Write out the entries again exactly as they are given.

╭──

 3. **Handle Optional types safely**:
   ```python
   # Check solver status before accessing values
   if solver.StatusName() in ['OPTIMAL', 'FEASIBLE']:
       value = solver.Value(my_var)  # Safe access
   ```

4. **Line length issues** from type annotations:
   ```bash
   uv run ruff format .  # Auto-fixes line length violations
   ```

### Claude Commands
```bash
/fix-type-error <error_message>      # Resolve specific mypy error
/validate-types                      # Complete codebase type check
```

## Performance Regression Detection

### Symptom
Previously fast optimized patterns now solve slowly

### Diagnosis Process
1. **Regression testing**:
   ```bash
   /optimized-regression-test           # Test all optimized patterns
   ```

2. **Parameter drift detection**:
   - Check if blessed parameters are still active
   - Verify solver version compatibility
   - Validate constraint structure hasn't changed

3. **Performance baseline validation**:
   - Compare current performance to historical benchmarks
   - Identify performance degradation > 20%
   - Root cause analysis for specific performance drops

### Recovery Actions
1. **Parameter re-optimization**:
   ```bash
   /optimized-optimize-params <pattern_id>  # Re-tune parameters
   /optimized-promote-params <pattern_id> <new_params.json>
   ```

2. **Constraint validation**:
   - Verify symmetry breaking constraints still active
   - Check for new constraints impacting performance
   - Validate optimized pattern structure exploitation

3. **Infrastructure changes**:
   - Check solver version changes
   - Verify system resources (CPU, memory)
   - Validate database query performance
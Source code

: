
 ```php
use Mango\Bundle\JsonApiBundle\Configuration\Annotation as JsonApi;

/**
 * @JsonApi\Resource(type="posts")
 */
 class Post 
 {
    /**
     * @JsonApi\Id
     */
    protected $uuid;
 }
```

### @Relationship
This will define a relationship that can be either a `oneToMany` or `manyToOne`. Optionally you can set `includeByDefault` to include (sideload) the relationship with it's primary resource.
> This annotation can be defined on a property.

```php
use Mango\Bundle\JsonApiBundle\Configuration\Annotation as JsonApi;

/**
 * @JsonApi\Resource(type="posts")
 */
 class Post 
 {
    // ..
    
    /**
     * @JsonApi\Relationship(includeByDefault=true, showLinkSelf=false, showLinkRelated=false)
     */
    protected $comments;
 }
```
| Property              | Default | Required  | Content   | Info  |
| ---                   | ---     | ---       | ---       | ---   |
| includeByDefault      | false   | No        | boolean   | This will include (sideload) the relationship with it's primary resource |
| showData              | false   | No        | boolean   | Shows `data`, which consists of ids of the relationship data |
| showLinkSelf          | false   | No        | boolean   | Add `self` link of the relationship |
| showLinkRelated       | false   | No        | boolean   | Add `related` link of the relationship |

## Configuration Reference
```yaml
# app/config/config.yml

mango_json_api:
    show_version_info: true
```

╰──

* Output:
 3. **Handle Optional types safely**:
   ```python
   # Check solver status before accessing values
   if solver.StatusName() in ['OPTIMAL', 'FEASIBLE']:
       value = solver.Value(my_var)  # Safe access
   ```

4. **Line length issues** from type annotations:
   ```bash
   uv run ruff format .  # Auto-fixes line length violations
   ```

### Claude Commands
```bash
/fix-type-error <error_message>      # Resolve specific mypy error
/validate-types                      # Complete codebase type check
```

## Performance Regression Detection

### Symptom
Previously fast optimized patterns now solve slowly

### Diagnosis Process
1. **Regression testing**:
   ```bash
   /optimized-regression-test           # Test all optimized patterns
   ```

2. **Parameter drift detection**:
   - Check if blessed parameters are still active
   - Verify solver version compatibility
   - Validate constraint structure hasn't changed

3. **Performance baseline validation**:
   - Compare current performance to historical benchmarks
   - Identify performance degradation > 20%
   - Root cause analysis for specific performance drops

### Recovery Actions
1. **Parameter re-optimization**:
   ```bash
   /optimized-optimize-params <pattern_id>  # Re-tune parameters
   /optimized-promote-params <pattern_id> <new_params.json>
   ```

2. **Constraint validation**:
   - Verify symmetry breaking constraints still active
   - Check for new constraints impacting performance
   - Validate optimized pattern structure exploitation

3. **Infrastructure changes**:
   - Check solver version changes
   - Verify system resources (CPU, memory)
   - Validate database query performance
Source code

:
 ```php
use Mango\Bundle\JsonApiBundle\Configuration\Annotation as JsonApi;

/**
 * @JsonApi\Resource(type="posts")
 */
 class Post 
 {
    /**
     * @JsonApi\Id
     */
    protected $uuid;
 }
```

### @Relationship
This will define a relationship that can be either a `oneToMany` or `manyToOne`. Optionally you can set `includeByDefault` to include (sideload) the relationship with it's primary resource.
> This annotation can be defined on a property.

```php
use Mango\Bundle\JsonApiBundle\Configuration\Annotation as JsonApi;

/**
 * @JsonApi\Resource(type="posts")
 */
 class Post 
 {
    // ..
    
    /**
     * @JsonApi\Relationship(includeByDefault=true, showLinkSelf=false, showLinkRelated=false)
     */
    protected $comments;
 }
```
| Property              | Default | Required  | Content   | Info  |
| ---                   | ---     | ---       | ---       | ---   |
| includeByDefault      | false   | No        | boolean   | This will include (sideload) the relationship with it's primary resource |
| showData              | false   | No        | boolean   | Shows `data`, which consists of ids of the relationship data |
| showLinkSelf          | false   | No        | boolean   | Add `self` link of the relationship |
| showLinkRelated       | false   | No        | boolean   | Add `related` link of the relationship |

## Configuration Reference
```yaml
# app/config/config.yml

mango_json_api:
    show_version_info: true
```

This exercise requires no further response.